WORK REQUEST
Go through the records and copy each line where the word "emph" occurs.

-- MATERIAL SHOWN follows --

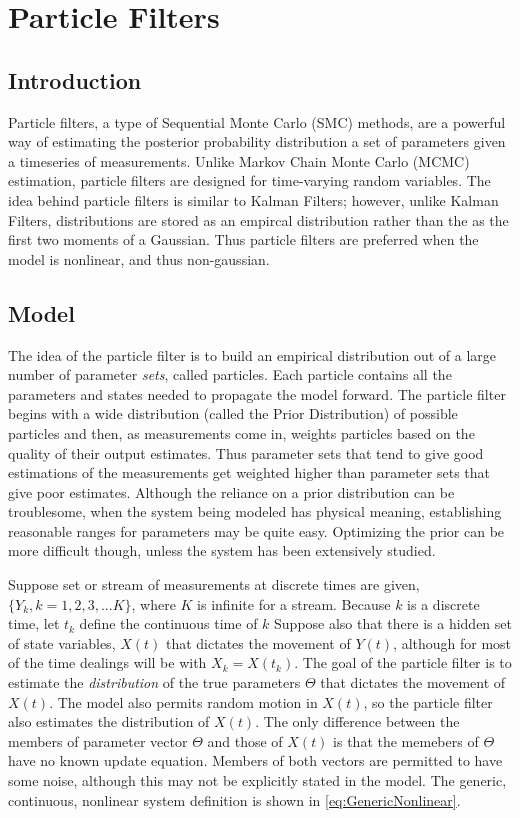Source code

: \chapter{Particle Filters}
\label{sec:Particle Filter}
\section{Introduction}
Particle filters, a type of Sequential Monte Carlo (SMC) methods,
are a powerful way of estimating the posterior probability distribution
a set of parameters given a timeseries of measurements. Unlike Markov 
Chain Monte Carlo (MCMC) estimation, particle filters are designed for 
time-varying random variables. The idea behind particle filters is
similar to Kalman Filters; however, unlike Kalman Filters,
distributions are stored as an empircal distribution rather than the
as the first two moments of a Gaussian. Thus particle filters are 
preferred when the model is nonlinear, and thus non-gaussian.

\section{Model}
\label{sec:Particle Filter Model}
The idea of the particle filter is to build an empirical distribution
out of a large number of parameter \emph{sets}, called particles. Each
particle contains all the parameters and states needed to propagate
the model forward.  The particle filter begins with a wide distribution 
(called the Prior Distribution)
of possible particles and then, as measurements come in, weights 
particles based on the quality of their output estimates. Thus parameter sets 
that tend to give good estimations of the measurements get weighted higher
than parameter sets that give poor estimates. Although the reliance on
a prior distribution can be troublesome, when the system being modeled
has physical meaning, establishing reasonable ranges for parameters may be 
quite easy. Optimizing the prior can be more difficult though,
unless the system has been extensively studied.

Suppose set or stream of measurements at discrete times are given, 
$\{Y_k, k = 1, 2, 3, ... K\}$, where $K$ is infinite for a stream. 
Because $k$ is a discrete time, let $t_k$ define the continuous
time of $k$
Suppose also that there is a hidden set of state variables,
$X(t)$ that dictates the movement
of $Y(t)$, although for most of the time dealings will be
with $X_k = X(t_k)$. The goal of the particle filter is to estimate the 
\emph{distribution} of the
true parameters $\Theta$ that dictates the movement of $X(t)$.
The model also permits random motion in $X(t)$, so the 
particle filter also estimates the distribution of $X(t)$.
The only difference between the members of parameter vector
$\Theta$ and those of $X(t)$ is that the memebers of
$\Theta$ have no known update equation. Members of both vectors
are permitted to have some noise, although this
may not be explicitly stated in the model. The generic, continuous, nonlinear
system definition is shown in \autoref{eq:GenericNonlinear}.

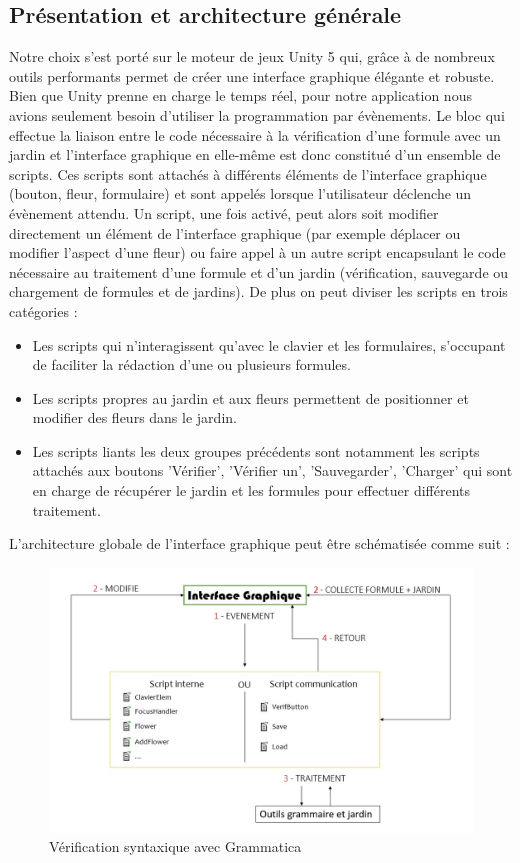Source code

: \subsection{Présentation et architecture générale}
Notre choix s'est porté sur le moteur de jeux Unity 5 qui, grâce à de nombreux outils performants permet de créer une interface graphique élégante et robuste. Bien que Unity prenne en charge le temps réel, pour notre application nous avions seulement besoin d'utiliser la programmation par évènements. Le bloc qui effectue la liaison entre le code nécessaire à la vérification d'une formule avec un jardin et l'interface graphique en elle-même est donc constitué d'un ensemble de scripts. Ces scripts sont attachés à différents éléments de l'interface graphique (bouton, fleur, formulaire) et sont appelés lorsque l'utilisateur déclenche un évènement attendu. Un script, une fois activé, peut alors soit modifier directement un élément de l'interface graphique (par exemple déplacer ou modifier l'aspect d'une fleur) ou faire appel à un autre script encapsulant le code nécessaire au traitement d'une formule et d'un jardin (vérification, sauvegarde ou chargement de formules et de jardins). De plus on peut diviser les scripts en trois catégories :
\begin{itemize}
\item Les scripts qui n'interagissent qu'avec le clavier et les formulaires, s'occupant de faciliter la rédaction d'une ou plusieurs formules.
\item Les scripts propres au jardin et aux fleurs permettent de positionner et modifier des fleurs dans le jardin.
\item Les scripts liants les deux groupes précédents sont notamment les scripts attachés aux boutons 'Vérifier', 'Vérifier un', 'Sauvegarder', 'Charger' qui sont en charge de récupérer le jardin et les formules pour effectuer différents traitement.
\end{itemize}

L'architecture globale de l'interface graphique peut être schématisée comme suit :

\begin{center}
\begin{figure}[!h]
\includegraphics[scale=0.5]{choix_techniques/unity1.jpg}
\caption{Vérification syntaxique avec Grammatica}
\end{figure}
\end{center}
\clearpage

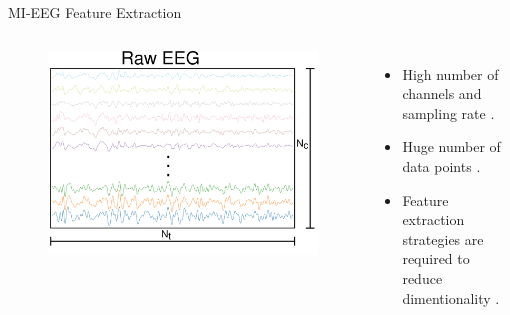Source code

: \documentclass[aspectratio=169]{beamer}
\let\oldcite\cite %
\renewcommand{\cite}[1]{{\tiny\oldcite{#1}}}
\begin{document}
\begin{frame}{MI-EEG Feature Extraction}
    \begin{columns}
            \begin{figure}[!ht]
                \centering
                \includegraphics[width=0.7\linewidth,trim={0 0 0 10},clip]{figures/RAW_EEG.png}
            \end{figure}
            \begin{itemize}
                \item High number of channels and sampling rate \cite{chevallier2024largest}.
                \item Huge number of data points \cite{singh2021comprehensive}.
                \item Feature extraction strategies are required to reduce dimentionality \cite{ai2019feature}.
            \end{itemize}
    \end{columns}
    \centering
    
\end{frame}
\end{document}
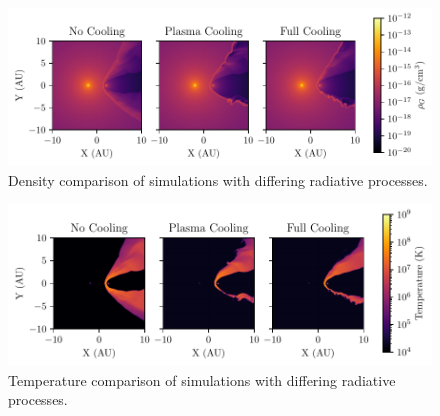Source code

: \documentclass[fleqn,usenatbib]{mnras}
\begin{document}
\begin{figure}
  \centering
  \includegraphics{assets/results/radiative/radiative-crop-2-rho.pdf}
  \caption[Density comparison of simulations with differing radiative processes]{Density comparison of simulations with differing radiative processes.}
  \label{fig:postshockcompression}
\end{figure}

\begin{figure}
  \centering
  \includegraphics{assets/results/radiative/radiative-crop-2-temp.pdf}
  \caption[Temperature comparison of simulations with differing radiative processes]{Temperature comparison of simulations with differing radiative processes.}
  \label{fig:postshocktemperature}
\end{figure}
\end{document}

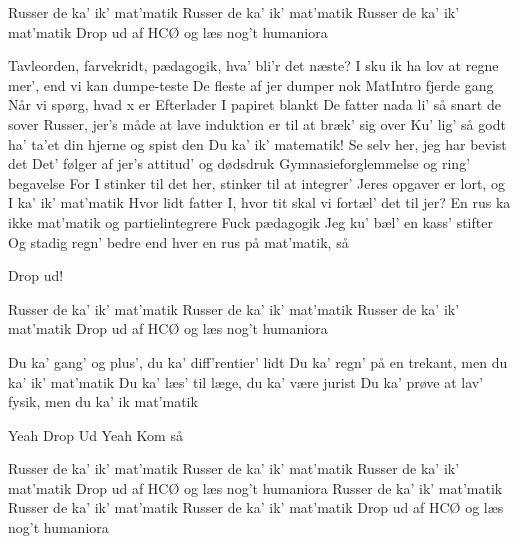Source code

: \documentclass[a4paper,11pt]{article}
\begin{document}
\begin{song}
 Russer de ka' ik' mat'matik
Russer de ka' ik' mat'matik
Russer de ka' ik' mat'matik
Drop ud af HCØ og læs nog't humaniora

 Tavleorden, farvekridt, pædagogik, hva' bli'r det næste?
I sku ik ha lov at regne mer', end vi kan dumpe-teste
 De fleste af jer dumper nok MatIntro fjerde gang
 Når vi spørg, hvad x er
 Efterlader I papiret blankt
De fatter nada li' så snart de sover
 Russer, jer's måde at lave induktion er til at bræk' sig over
 Ku' lig' så godt ha' ta'et din hjerne og spist den
 Du ka' ik' matematik! Se selv her, jeg har bevist det
 Det' følger af jer's attitud' og dødsdruk
Gymnasieforglemmelse og ring' begavelse
 For I stinker til det her, stinker til at integrer'
 Jeres opgaver er lort, og I ka' ik' mat'matik
Hvor lidt fatter I, hvor tit skal vi fortæl' det til jer?
En rus ka ikke mat'matik og partielintegrere
 Fuck pædagogik
Jeg ku' bæl' en kass' stifter
 Og stadig regn' bedre end hver en rus på mat'matik, så

 Drop ud!

 Russer de ka' ik' mat'matik
Russer de ka' ik' mat'matik
Russer de ka' ik' mat'matik
Drop ud af HCØ og læs nog't humaniora

 Du ka' gang' og plus', du ka' diff'rentier' lidt
Du ka' regn' på en trekant, men du ka' ik' mat'matik
Du ka' læs' til læge, du ka' være jurist
Du ka' prøve at lav' fysik, men du ka' ik mat'matik

 Yeah
Drop Ud
Yeah
Kom så

 Russer de ka' ik' mat'matik
Russer de ka' ik' mat'matik
Russer de ka' ik' mat'matik
Drop ud af HCØ og læs nog't humaniora
Russer de ka' ik' mat'matik
Russer de ka' ik' mat'matik
Russer de ka' ik' mat'matik
Drop ud af HCØ og læs nog't humaniora




\end{song}
\end{document}
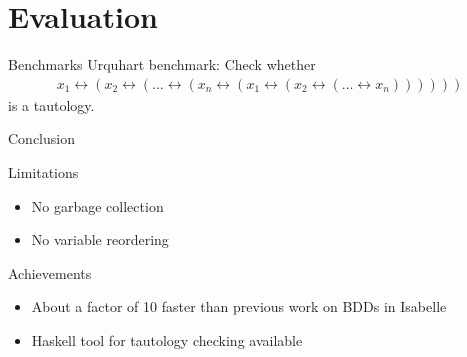 \documentclass{beamer}
\begin{document}
\section{Evaluation}
\begin{frame}{Benchmarks}
	\centering
	Urquhart benchmark:
	Check whether 
	\begin{align*}
	x_1 \longleftrightarrow (x_2 \longleftrightarrow (\dots \longleftrightarrow (x_n \longleftrightarrow (x_1 \longleftrightarrow (x_2 \longleftrightarrow (\dots \longleftrightarrow x_n))))))
	\end{align*}
	is a tautology. 

\end{frame}
\begin{frame}{Conclusion}
	\begin{block}{Limitations}
		\begin{itemize}
			\item No garbage collection
			\item No variable reordering
		\end{itemize}
	\end{block}
	\begin{block}{Achievements}
		\begin{itemize}
			\item About a factor of 10 faster than previous work on BDDs in Isabelle
			\item Haskell tool for tautology checking available
		\end{itemize}
	\end{block}
\end{frame}
\end{document}
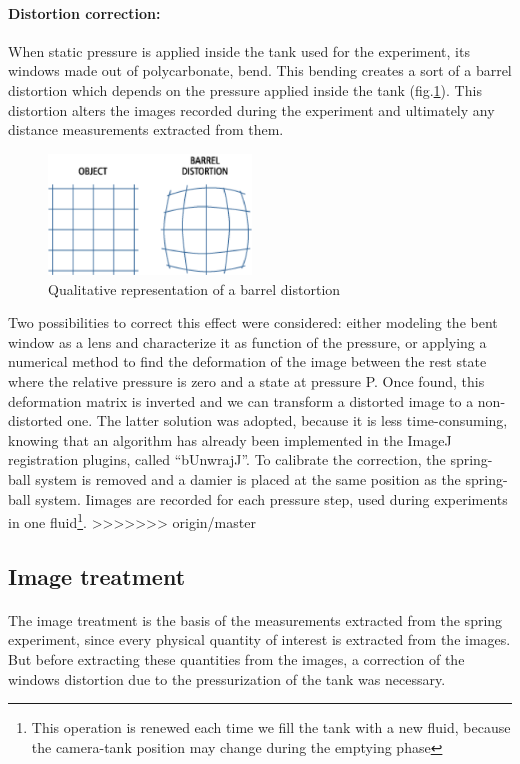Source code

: \paragraph{Distortion correction:}
When static pressure is applied inside the tank used for the experiment, its windows made out of polycarbonate, bend. This bending creates a sort of a barrel distortion which depends on the pressure applied inside the tank (fig.\ref{fig:barrel_distortion}). This distortion alters the images recorded during the experiment and ultimately any distance measurements extracted from them.
\begin{figure}[H] %
	\centering%
  \includegraphics[width=0.48\textwidth]{figures/Chapter_1/barrel_effect.png}
	\caption{Qualitative representation of a barrel distortion}
	\label{fig:barrel_distortion}
\end{figure}
 Two possibilities to correct this effect were considered: either modeling the bent window as a lens and characterize it as function of the pressure, or applying a numerical method to find the deformation of the image between the rest state where the relative pressure is zero and a state at pressure P. Once found, this deformation matrix is inverted and we can transform a distorted image to a non-distorted one. The latter solution was adopted, because it is less time-consuming, knowing that an algorithm has already been implemented in the ImageJ registration plugins, called "`bUnwrajJ"'.
To calibrate the correction, the spring-ball system is removed and a damier is placed at the same position as the spring-ball system. Iimages are recorded for each pressure step, used during experiments in one fluid\footnote{This operation is renewed each time we fill the tank with a new fluid, because the camera-tank position may change during the emptying phase}.
>>>>>>> origin/master




\subsection{Image treatment}
\paragraph{}
 The image treatment is the basis of the measurements extracted from the spring experiment, since every physical quantity of interest is extracted from the images. But before extracting these quantities from the images, a correction of the windows distortion due to the pressurization of the tank was necessary.
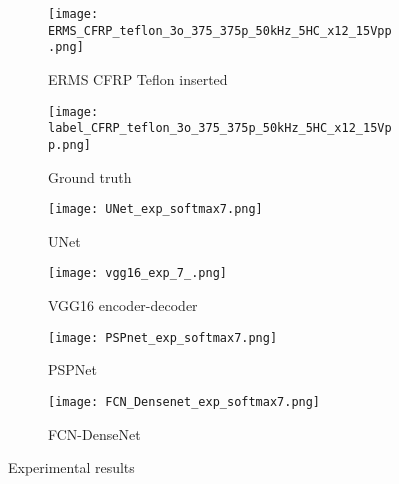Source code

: \begin{figure} [!h]
	\centering
	\begin{subfigure}[b]{0.47\textwidth}
		\centering
		\texttt{[image: ERMS\_CFRP\_teflon\_3o\_375\_375p\_50kHz\_5HC\_x12\_15Vpp.png]}
		\caption{ERMS CFRP Teflon inserted}
		\label{fig:Delamination}
	\end{subfigure}			
	\hfill
	\begin{subfigure}[b]{0.47\textwidth}
		\centering 	
		\texttt{[image: label\_CFRP\_teflon\_3o\_375\_375p\_50kHz\_5HC\_x12\_15Vpp.png]}
		\caption{Ground truth} 
		\label{fig:damage_label}
	\end{subfigure}
	\hfill
	\begin{subfigure}[b]{0.47\textwidth}
		\centering
		\texttt{[image: UNet\_exp\_softmax7.png]}
		\caption{UNet} 
		\label{fig:unet_exp_7_}
	\end{subfigure}
	\hfill
	\begin{subfigure}[b]{0.47\textwidth}
	\centering
	\texttt{[image: vgg16\_exp\_7\_.png]}
	\caption{VGG16 encoder-decoder} 
	\label{fig:vgg16_exp_7_}
	\end{subfigure}
	\hfill
	\begin{subfigure}[b]{0.47\textwidth}
		\centering
		\texttt{[image: PSPnet\_exp\_softmax7.png]}
		\caption{PSPNet} 
		\label{fig:pspnet_exp_7_}
	\end{subfigure}
	\hfill
	\begin{subfigure}[b]{0.47\textwidth}
		\centering
		\texttt{[image: FCN\_Densenet\_exp\_softmax7.png]}
		\caption{FCN-DenseNet} 
		\label{fig:fcn_densenet_exp}
	\end{subfigure}
		\caption{Experimental results}
		\label{fig:Exp_ERMS_teflon}
	\end{figure}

-- MATERIAL SHOWN concluded --

ANSWER TO THE EXERCISE
out of a large number of parameter \emph{sets}, called particles. Each
\emph{distribution} of the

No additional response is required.